Words are funny things. What a word conveys to one person is different from what another person hears. The good old dictionary provides a more-or-less reliable definition, yet the word carries weight, power and color that often go beyond the “true definition”.
Also, words change their meanings over time; taking on new meanings long before the dictionary catches up to the new meaning.
Take the word ‘steampunk’, for example. Even though the term has been around for about twenty years I was unfamiliar with it.
How did I learn I might be a steampunk fan? I had been venturing into the areas of fantasy and alternative history in my mystery reading. Mike Resnick’s Fable of Tonight series was right up my alley. In the first, Stalking the Unicorn, the detective, Mallory, was a classic hard-boiled detective. It had all the ingredients of a noir mystery. A valuable object is stolen (remember the Maltese Falcon?) and Mallory is hired to find it. Then the fantasy world comes along. The theft has taken place in an alternative New York City and the object stolen is a unicorn. I loved it. In fact, I bought the series.
Recently my wonderful librarian handed me her personal copy of The Buntline Special also by Mike Resnick. (She reads sci-fi like I read mysteries.) This is a wonderful alternative history of the Wild West, with the Earps, Doc Holliday and Bat Masterston. It would have made a great dime-novel back in the old days of the Wild West. It was fantastic. It was so much fun. When I had finished I turned the book over, read the back cover, and found to my confusion that the book was a ‘steampunk’ tale.

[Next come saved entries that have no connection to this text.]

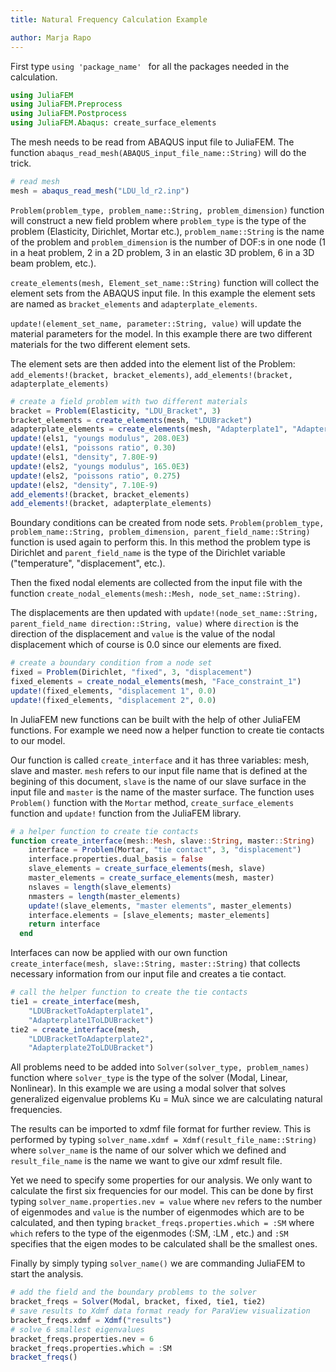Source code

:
 ```yaml
---
title: Natural Frequency Calculation Example

author: Marja Rapo
---
```



First type `using 'package_name' ` for all the packages needed in the calculation.

```julia
using JuliaFEM
using JuliaFEM.Preprocess
using JuliaFEM.Postprocess
using JuliaFEM.Abaqus: create_surface_elements
```

The mesh needs to be read from ABAQUS input file to JuliaFEM. The function `abaqus_read_mesh(ABAQUS_input_file_name::String)` will do the trick.

```julia
# read mesh
mesh = abaqus_read_mesh("LDU_ld_r2.inp")
```

`Problem(problem_type, problem_name::String, problem_dimension)` function will construct a new field problem where `problem_type` is the type of the problem (Elasticity, Dirichlet, Mortar etc.), `problem_name::String` is the name of the problem and `problem_dimension` is the number of DOF:s in one node (1 in a heat problem, 2 in a 2D problem, 3 in an elastic 3D problem, 6 in a 3D beam problem, etc.).

`create_elements(mesh, Element_set_name::String)` function will collect the element sets from the ABAQUS input file. In this example the element sets are named as `bracket_elements` and `adapterplate_elements`.

`update!(element_set_name, parameter::String, value)` will update the material parameters for the model. In this example there are two different materials for the two different element sets.

The element sets are then added into the element list of the Problem: `add_elements!(bracket, bracket_elements)`, `add_elements!(bracket, adapterplate_elements)`

```julia
# create a field problem with two different materials
bracket = Problem(Elasticity, "LDU_Bracket", 3)
bracket_elements = create_elements(mesh, "LDUBracket")
adapterplate_elements = create_elements(mesh, "Adapterplate1", "Adapterplate2")
update!(els1, "youngs modulus", 208.0E3)
update!(els1, "poissons ratio", 0.30)
update!(els1, "density", 7.80E-9)
update!(els2, "youngs modulus", 165.0E3)
update!(els2, "poissons ratio", 0.275)
update!(els2, "density", 7.10E-9)
add_elements!(bracket, bracket_elements)
add_elements!(bracket, adapterplate_elements)
```

Boundary conditions can be created from node sets. `Problem(problem_type, problem_name::String, problem_dimension, parent_field_name::String)` function is used again to perform this. In this method the problem type is Dirichlet and `parent_field_name` is the type of the Dirichlet variable ("temperature", "displacement", etc.).

Then the fixed nodal elements are collected from the input file with the function `create_nodal_elements(mesh::Mesh, node_set_name::String)`.

The displacements are then updated with `update!(node_set_name::String, parent_field_name direction::String, value)` where `direction` is the direction of the displacement and `value` is the value of the nodal displacement which of course is 0.0 since our elements are fixed.

```julia
# create a boundary condition from a node set
fixed = Problem(Dirichlet, "fixed", 3, "displacement")
fixed_elements = create_nodal_elements(mesh, "Face_constraint_1")
update!(fixed_elements, "displacement 1", 0.0)
update!(fixed_elements, "displacement 2", 0.0)
```

In JuliaFEM new functions can be built with the help of other JuliaFEM functions. For example we need now a helper function to create tie contacts to our model. 

Our function is called `create_interface` and it has three variables: mesh, slave and master. `mesh` refers to our input file name that is defined at the begining of this document, `slave` is the name of our slave surface in the input file and `master` is the name of the master surface. The function uses `Problem()` function with the `Mortar` method, `create_surface_elements` function and `update!` function from the JuliaFEM library.

```julia
# a helper function to create tie contacts
function create_interface(mesh::Mesh, slave::String, master::String)
    interface = Problem(Mortar, "tie contact", 3, "displacement")
    interface.properties.dual_basis = false
    slave_elements = create_surface_elements(mesh, slave)
    master_elements = create_surface_elements(mesh, master)
    nslaves = length(slave_elements)
    nmasters = length(master_elements)
    update!(slave_elements, "master elements", master_elements)
    interface.elements = [slave_elements; master_elements]
    return interface
  end
```

Interfaces can now be applied with our own function `create_interface(mesh, slave::String, master::String)` that collects necessary information from our input file and creates a tie contact.

```julia  
# call the helper function to create the tie contacts
tie1 = create_interface(mesh,
	"LDUBracketToAdapterplate1",
    "Adapterplate1ToLDUBracket") 
tie2 = create_interface(mesh,
	"LDUBracketToAdapterplate2",
    "Adapterplate2ToLDUBracket")
```  

All problems need to be added into `Solver(solver_type, problem_names)` function where `solver_type` is the type of the solver (Modal, Linear, Nonlinear). In this example we are using a modal solver that solves generalized eigenvalue problems Ku = Muλ since we are calculating natural frequencies.

The results can be imported to xdmf file format for further review. This is performed by typing `solver_name.xdmf = Xdmf(result_file_name::String)` where `solver_name` is the name of our solver which we defined and `result_file_name` is the name we want to give our xdmf result file.

Yet we need to specify some properties for our analysis. We only want to calculate the first six frequencies for our model. This can be done by first typing `solver_name.properties.nev = value` where `nev` refers to the number of eigenmodes and `value` is the number of eigenmodes which are to be calculated, and then typing `bracket_freqs.properties.which = :SM` where `which` refers to the type of the eigenmodes (:SM, :LM , etc.) and `:SM` specifies that the eigen modes to be calculated shall be the smallest ones.

Finally by simply typing `solver_name()` we are commanding JuliaFEM to start the analysis.

```julia
# add the field and the boundary problems to the solver
bracket_freqs = Solver(Modal, bracket, fixed, tie1, tie2)
# save results to Xdmf data format ready for ParaView visualization
bracket_freqs.xdmf = Xdmf("results")
# solve 6 smallest eigenvalues
bracket_freqs.properties.nev = 6
bracket_freqs.properties.which = :SM
bracket_freqs()
```  
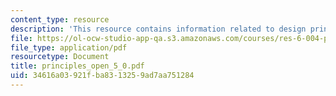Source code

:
 ```yaml
---
content_type: resource
description: 'This resource contains information related to design principles. '
file: https://ol-ocw-studio-app-qa.s3.amazonaws.com/courses/res-6-004-principles-of-computer-system-design-an-introduction-spring-2009/34616a03921fba8313259ad7aa751284_principles_open_5_0.pdf
file_type: application/pdf
resourcetype: Document
title: principles_open_5_0.pdf
uid: 34616a03-921f-ba83-1325-9ad7aa751284
---
```

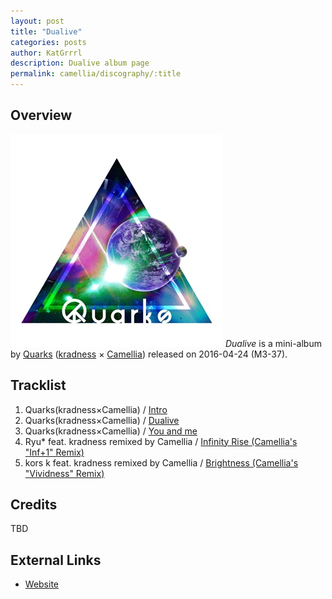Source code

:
 ```yaml
---
layout: post
title: "Dualive"
categories: posts
author: KatGrrrl
description: Dualive album page
permalink: camellia/discography/:title
---
```


## Overview

![KRCA-00001](/assets/images/camellia/albums/KRCA-00001.jpg)
*Dualive* is a mini-album by [Quarks](#) ([kradness](#) × [Camellia](/postsWiki/_posts/camellia/2023-12-10-camellia.md)) released on 2016-04-24 (M3-37).

## Tracklist

1. Quarks(kradness×Camellia) / [Intro](#)
2. Quarks(kradness×Camellia) / [Dualive](#)
3. Quarks(kradness×Camellia) / [You and me](#)
4. Ryu* feat. kradness remixed by Camellia / [Infinity Rise (Camellia's "Inf+1" Remix)](#)
5. kors k feat. kradness remixed by Camellia / [Brightness (Camellia's "Vividness" Remix)](#)

## Credits

TBD

## External Links

* [Website](http://kradness.jp/#section_disco)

When I was younger, the work ‘punk’ had a very negative connotation. Punks were losers – big time; one step away from juvie hall. Imagine my surprise when I learned that I was a ‘steampunk’ fan. It was rather a shock because I didn’t have the foggiest idea what ‘steampunk’ was.
After investigation, I learned that ‘steampunk’ was a sub-genre of science fiction. I do read sci-fi once in awhile, but not often and certainly not often enough to know about all the sub-genres it offers. (Much like mysteries!) Steampunk is set in the time period (the 19th century) when steam was the major source of power. It has elements of fantasy, and/or alternative history, which usually involves futuristic inventions. (Think Jules Verne and H. G. Wells.)
If you are unfamiliar with this genre a couple of movies might ring a bell ~ The Wild Wild West and The League of Extraordinary Gentlemen. I am still very unfamiliar with the genre and find it hard to tell if a book is, or isn’t steampunk. One series that I enjoyed was Gregory Keyes’, The Age of Unreason, which might belong to this genre as well as Matthew Pearl’s upcoming book, The Technologists and Catherine Webb’s wonderful series beginning with The Extraordinary and Unusual Adventure of Horatio Lyle.
Perhaps I am only a border-line steampunk fan, but I can hardly wait until The Doctor and the Kid, the next Weird West Story from Mike Resnick, is available.